Some of the victims of the dam wash out last summer
We got our walking sticks, a supply of water and some snacks, and Adrian and I set out to conquer Deer Mountain! Since the trail head started at about 8,000 feet, we only had to climb a couple of thousand to reach the summit. Easy, right? Well, as the Fonz would say: “wrong-o-mundo!” I did not realize just how bad a shape I was in. I felt that pregnant women, elderly Chinese ladies hunched over and walking with canes, old men with a supply of oxygen and plastic tubes up their nose could have passed us as if we were standing still. The air is thinner up there and a body that is used to functioning at 800 feet above sea level does not do too well at 9,500 feet. Adrian got altitude sickness and we had to stop for a while since he turned so pale I thought he was going to faint. I was doing a little better but my extra muscular body also required more oxygen also. (OK, so it’s not all muscle, give me a break!!!)
At 9,700 feet of Deer Mountain
The view from 9,700 feet was spectacular and as I was taking some photographs of the views, I noticed the dark clouds sneaking in from the west. In the distance I detected a couple of bolts of lightning and I told Adrian “time to pack up and head back.” No complaints from Adrian, the last 300 feet left to climb (300 feet vertical distance translated into about 2,500 feet of hiking distance) did not seem important anymore and using the lighting excuse was as good as any for him to start back down. We stated at a fast pace and walked down with two wonderful and interesting people (a lovely lady named Gail, a Psychologist, and her son-in-law) that kept the conversation lively for the next hour. We got to the bottom just as the brunt of the thunderstorm hit, Gene got there to pick us up in his car, and except for a few drops of water we were in great shape. Six hours after the beginning of the hike, we were back at their Chalet relaxing and having a drink – what a life!!!!

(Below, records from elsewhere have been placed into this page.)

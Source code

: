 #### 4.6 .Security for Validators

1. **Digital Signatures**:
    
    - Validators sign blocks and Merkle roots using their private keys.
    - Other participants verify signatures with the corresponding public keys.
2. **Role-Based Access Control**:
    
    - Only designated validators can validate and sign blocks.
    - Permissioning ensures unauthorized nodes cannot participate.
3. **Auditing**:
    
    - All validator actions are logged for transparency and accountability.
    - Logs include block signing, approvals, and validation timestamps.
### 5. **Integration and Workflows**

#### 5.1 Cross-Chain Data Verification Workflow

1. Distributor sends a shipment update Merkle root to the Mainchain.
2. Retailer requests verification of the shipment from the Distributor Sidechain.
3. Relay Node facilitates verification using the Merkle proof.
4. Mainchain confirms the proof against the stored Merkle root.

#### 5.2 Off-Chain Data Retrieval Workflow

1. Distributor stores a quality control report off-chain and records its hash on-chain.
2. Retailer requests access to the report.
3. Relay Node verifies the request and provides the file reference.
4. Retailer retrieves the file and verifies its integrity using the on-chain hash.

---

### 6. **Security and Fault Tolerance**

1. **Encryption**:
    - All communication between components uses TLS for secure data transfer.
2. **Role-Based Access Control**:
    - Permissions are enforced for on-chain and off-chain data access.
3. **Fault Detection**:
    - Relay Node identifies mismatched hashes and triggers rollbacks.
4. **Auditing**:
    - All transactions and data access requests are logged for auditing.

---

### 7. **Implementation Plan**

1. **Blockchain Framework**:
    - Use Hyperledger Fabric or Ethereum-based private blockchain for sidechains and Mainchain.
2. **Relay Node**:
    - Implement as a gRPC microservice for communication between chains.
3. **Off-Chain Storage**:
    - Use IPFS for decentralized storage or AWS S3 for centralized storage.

One thing I found while sitting at the Deck of the Chalet - Hummingbirds are territorial and very aggressive toward other hummingbirds. This little critter below defended "his" possession (the feeder) and would drive away all other hummingbirds that came to feed making a big racket of hummingbird chatter and fantastic acrobatics that resembled dog fights on steroids but moving at least ten times faster.